Sindaco e assessore: "Anche i nostri agenti e ufficiali abbiano accesso alle banche dati del Ministero dell'Interno"

Mettere la Polizia municipale nelle condizioni di essere al pari di tutte le Forze dell’Ordine del territorio. È questo, in sintesi, il contenuto della lettera che il Sindaco Enzo Lattuca e l’Assessore Luca Ferrini hanno inviato al Ministro dell’Interno Matteo Salvini. Con questo documento si rinnova la richiesta di accesso al Ced (Centro elaborazione dati) interforze da parte delle Polizie locali.
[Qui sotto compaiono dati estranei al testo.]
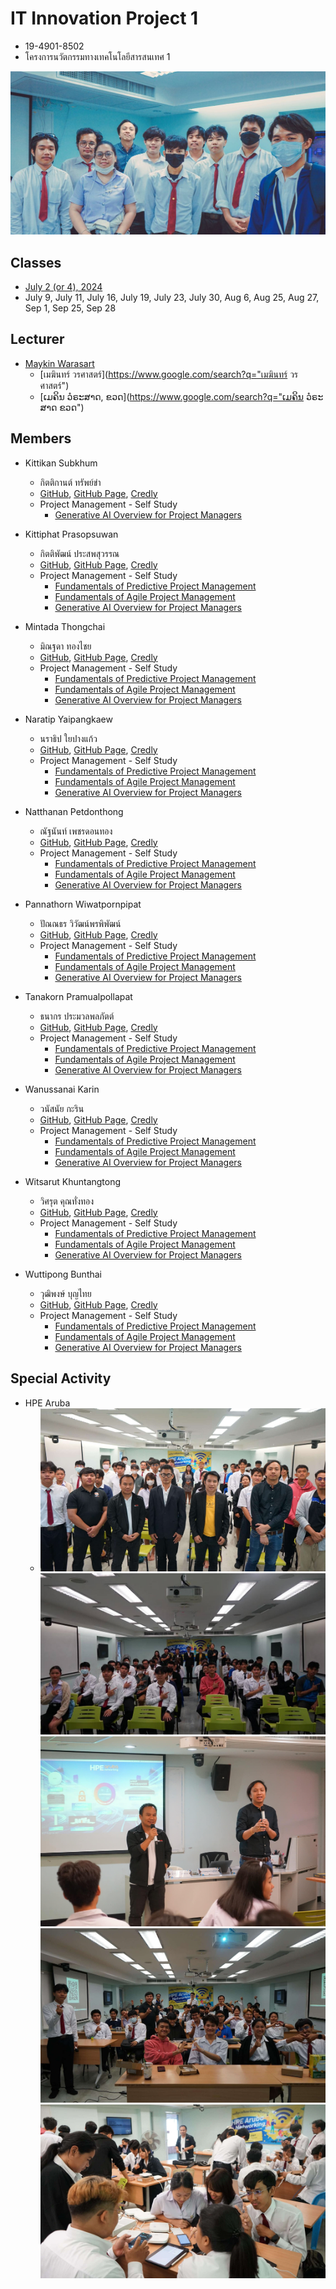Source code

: # IT Innovation Project 1
+ 19-4901-8502
+ โครงการนวัตกรรมทางเทคโนโลยีสารสนเทศ 1

[![Opening](Opening.png "เปิดคอร์ส")](https://www.facebook.com/photo/?fbid=10229483476165196)

## Classes
+ [July 2 (or 4), 2024](Slide/Day1_Course-Introduction_v1.0.pdf)
+ July 9, July 11, July 16, July 19, July 23, July 30, Aug 6, Aug 25, Aug 27, Sep 1, Sep 25, Sep 28 

## Lecturer
+ [Maykin Warasart](https://www.google.com/search?q=Maykin+Warasart)
    + [เมฆินทร์ วรศาสตร์](https://www.google.com/search?q="เมฆินทร์ วรศาสตร์")
    + [ເມຄິນ ວໍຣະສາດ, ຂວດ](https://www.google.com/search?q="ເມຄິນ ວໍຣະສາດ ຂວດ")

## Members
+ Kittikan Subkhum
    + กิตติกานต์ ทรัพย์ขำ
    + [GitHub](https://github.com/Kittikan1810), [GitHub Page](https://Kittikan1810.github.io/), [Credly](https://www.credly.com/users/kittikan)
    + Project Management - Self Study
        + [Generative AI Overview for Project Managers](https://www.credly.com/badges/2b6deca3-76d2-447e-a80a-ba39625c06b7/)
    
+ Kittiphat Prasopsuwan
    + กิตติพัฒน์ ประสพสุวรรณ
    + [GitHub](https://github.com/aomnutza58), [GitHub Page](https://aomnutza58.github.io/), [Credly](https://www.credly.com/users/kittiphat-prasopsuwan.8329778d)
    + Project Management - Self Study
        + [Fundamentals of Predictive Project Management](https://www.credly.com/badges/b332ea23-1ace-43b8-86bd-ec85b34d382a)
        + [Fundamentals of Agile Project Management](https://www.credly.com/badges/b358690a-b4ba-4cac-8c88-80b9f36b7e8a)
        + [Generative AI Overview for Project Managers](https://www.credly.com/badges/d1437119-ab8e-4403-a223-e3226e0d89e1)

+ Mintada Thongchai
    + มิณฐดา ทองไชย
    + [GitHub](https://github.com/MinFluk), [GitHub Page](https://minfluk.github.io/), [Credly](https://www.credly.com/users/fluk)
    + Project Management - Self Study
        + [Fundamentals of Predictive Project Management](https://www.credly.com/badges/6f18257c-66d7-454e-8ecb-b481e98ce234)
        + [Fundamentals of Agile Project Management](https://www.credly.com/badges/230d3a21-6964-4d85-848d-7f203af96afd)
        + [Generative AI Overview for Project Managers](https://www.credly.com/badges/91c5d7af-dbf1-45f3-9ce9-61c0dba3a9c6)
    
+ Naratip Yaipangkaew
    + นราธิป ใยปางแก้ว
    + [GitHub](https://github.com/Mon5te2), [GitHub Page](https://Mon5te2.github.io/), [Credly](https://www.credly.com/users/monster_z)
    + Project Management - Self Study
        + [Fundamentals of Predictive Project Management](https://www.credly.com/badges/d459da1b-39e7-4ee2-bfc8-77d1f25526e4)
        + [Fundamentals of Agile Project Management](https://www.credly.com/badges/6a668122-6428-4e7d-a102-00b0f92db498)
        + [Generative AI Overview for Project Managers](https://www.credly.com/badges/281d9617-54c8-47cb-b54b-ebad43671af2)

+ Natthanan Petdonthong
    + ณัฐนันท์ เพชรดอนทอง
    + [GitHub](https://github.com/Natthanan2002), [GitHub Page](https://natthanan2002.github.io/), [Credly](https://www.credly.com/users/natthanan2002)
    + Project Management - Self Study
        + [Fundamentals of Predictive Project Management](https://www.credly.com/badges/62da7219-fea1-46a6-9b96-c974e7bbe0bd)
        + [Fundamentals of Agile Project Management](https://www.credly.com/badges/370e0c59-5936-4c59-a467-e12b82b82bf8)
        + [Generative AI Overview for Project Managers](https://www.credly.com/badges/c2817891-0594-4856-a5c8-84ab3071b8bf)

+ Pannathorn Wiwatpornpipat
    + ปัณณธร วิวัฒน์พรพิพัฒน์
    + [GitHub](https://github.com/Toeng152), [GitHub Page](https://toeng152.github.io/), [Credly](https://www.credly.com/users/12.5186f1e7)
    + Project Management - Self Study
        + [Fundamentals of Predictive Project Management](https://www.credly.com/badges/56564f3e-5c1f-4687-a787-139ac8cbb64d)
        + [Fundamentals of Agile Project Management](https://www.credly.com/badges/27345b62-d7e4-42b4-b551-a68c528186e5)
        + [Generative AI Overview for Project Managers](https://www.credly.com/badges/c4e5a8a1-bb6a-47e9-8271-cc917d7bebff)

+ Tanakorn Pramualpollapat
    + ธนากร ประมวลพลภัตต์
    + [GitHub](https://github.com/tanakorn5670), [GitHub Page](https://tanakorn5670.github.io/), [Credly](https://www.credly.com/users/tanakorn5670)
    + Project Management - Self Study
        + [Fundamentals of Predictive Project Management](https://www.credly.com/badges/b0274d87-da30-4f8a-97bd-b5fc9e1e2450)
        + [Fundamentals of Agile Project Management](https://www.credly.com/badges/667bc32c-e9fe-4190-8fa6-ea6d57d0a7f6)
        + [Generative AI Overview for Project Managers](https://www.credly.com/badges/caac52fc-9651-4b15-b806-066de770ea15)

+ Wanussanai Karin
    + วนัสนัย กะริน
    + [GitHub](https://github.com/freel2545), [GitHub Page](https://freel2545.github.io/), [Credly](https://www.credly.com/users/freel5)
    + Project Management - Self Study
        + [Fundamentals of Predictive Project Management](https://www.credly.com/badges/d22a2c25-c778-4c5d-8e57-be2eba2a70fc)
        + [Fundamentals of Agile Project Management](https://www.credly.com/badges/45ae076d-5e02-4205-a3dc-dda9b0593cae)
        + [Generative AI Overview for Project Managers](https://www.credly.com/badges/05d1a3b1-fac6-4131-a4d7-1eed7491b44a)

+ Witsarut Khuntangtong
    + วิศรุต คุณทั่งทอง
    + [GitHub](https://github.com/witsarut42), [GitHub Page](https://witsarut42.github.io/), [Credly](https://www.credly.com/users/witsarut-khuntangtong)
    + Project Management - Self Study
        + [Fundamentals of Predictive Project Management](https://www.credly.com/badges/9f00d41c-64df-4296-af81-c4a589fb3ee3)
        + [Fundamentals of Agile Project Management](https://www.credly.com/badges/6c2d5e1d-faee-431e-ae89-d7149fa6a6f9)
        + [Generative AI Overview for Project Managers](https://www.credly.com/badges/d4dcfdee-4e7c-429c-b043-794290b20751)

+ Wuttipong Bunthai
    + วุฒิพงษ์ บุญไทย
    + [GitHub](https://github.com/kQx2003), [GitHub Page](https://kqx2003.github.io/), [Credly](https://www.credly.com/users/14-kq)
    + Project Management - Self Study
        + [Fundamentals of Predictive Project Management](https://www.credly.com/badges/802d630a-0e39-47ec-b65a-fd75bdd80e71)
        + [Fundamentals of Agile Project Management](https://www.credly.com/badges/51b8fd16-4f9d-4dc4-bd7f-02d6fd998178)
        + [Generative AI Overview for Project Managers](https://www.credly.com/badges/8c813483-53d4-4fda-95e0-696be442c3ca)

## Special Activity
+ HPE Aruba
    + ![HPE Aruba](Aruba/001.jpg) ![HPE Aruba](Aruba/002.jpg) ![HPE Aruba](Aruba/003.jpg) ![HPE Aruba](Aruba/004.jpg) ![HPE Aruba](Aruba/005.jpg)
“La sicurezza dei cittadini di Cesena – precisano Sindaco e Assessore – è una priorità che non deve subire divisioni politiche. Lo strumento che chiediamo per la Polizia municipale dei Comuni di Cesena e di Montiano è lo stesso già in dotazione a Polizia di Stato, Carabinieri e altre Forze dell'Ordine nazionali. La prevenzione del crimine, oggi, si basa sulla conoscenza di dati personali – come precedenti penali, di polizia, arresti e misure cautelari – e desideriamo che anche i nostri agenti e ufficiali abbiano accesso alle banche dati del Ministero dell'Interno. Non devono più esserci figli di un 'dio minore' tra chi opera nell’interesse della sicurezza della comunità e che lavora e rischia egualmente, ogni giorno, durante i tanti controlli sulle strade. Il Governo ha fatto promesse che non ha ancora mantenuto. Il Garante della Privacy ha dato tuttavia l'ok all'accesso delle polizie locali. Chiediamo, perciò, un incontro con il Ministro dell’Interno Matteo Salvini per dare seguito alle nostre proposte sulla legalità sperando che, tra le sue molteplici dichiarazioni pubbliche, trovi posto anche per ricevere gli amministratori di Cesena, interessati a dare maggiori strumenti alla propria polizia contro la criminalità”.

Ad oggi la Polizia municipale non ha accesso a questo database perché fino a qualche anno fa non aveva particolari compiti di Pubblica sicurezza. Oggi la realtà è cambiata, ma nonostante questo gli agenti non hanno diretto accesso a questa banca dati delle altre forze di polizia. Si tratta infatti di uno strumento importante anche in relazione alle attività richieste dalla norma in merito all’efficacia del cd Daspo Urbano, ovvero all’ordine di allontanamento emanato dalle polizie locali e al Divieto di accesso disposto dal Questore. Informazioni senza le quali è del tutto impossibile poter fare rispettare i nuovi istituti previsti nonché per il contrasto della prostituzione su strada, dell’uso e dello spaccio di stupefacenti, ecc. Sindaco e Assessore pertanto attendono fiduciosi, in tempi brevi, il provvedimento – oggi ancora in fase di schema di decreto – tanto atteso quanto auspicato. “Se di fattiva collaborazione tra le Forze di polizia vogliamo continuare seriamente a discutere per il bene del Paese, le Polizie locali devono ottenere gli strumenti investigativi già in uso dalle altre Forze dell’Ordine”, la richiesta.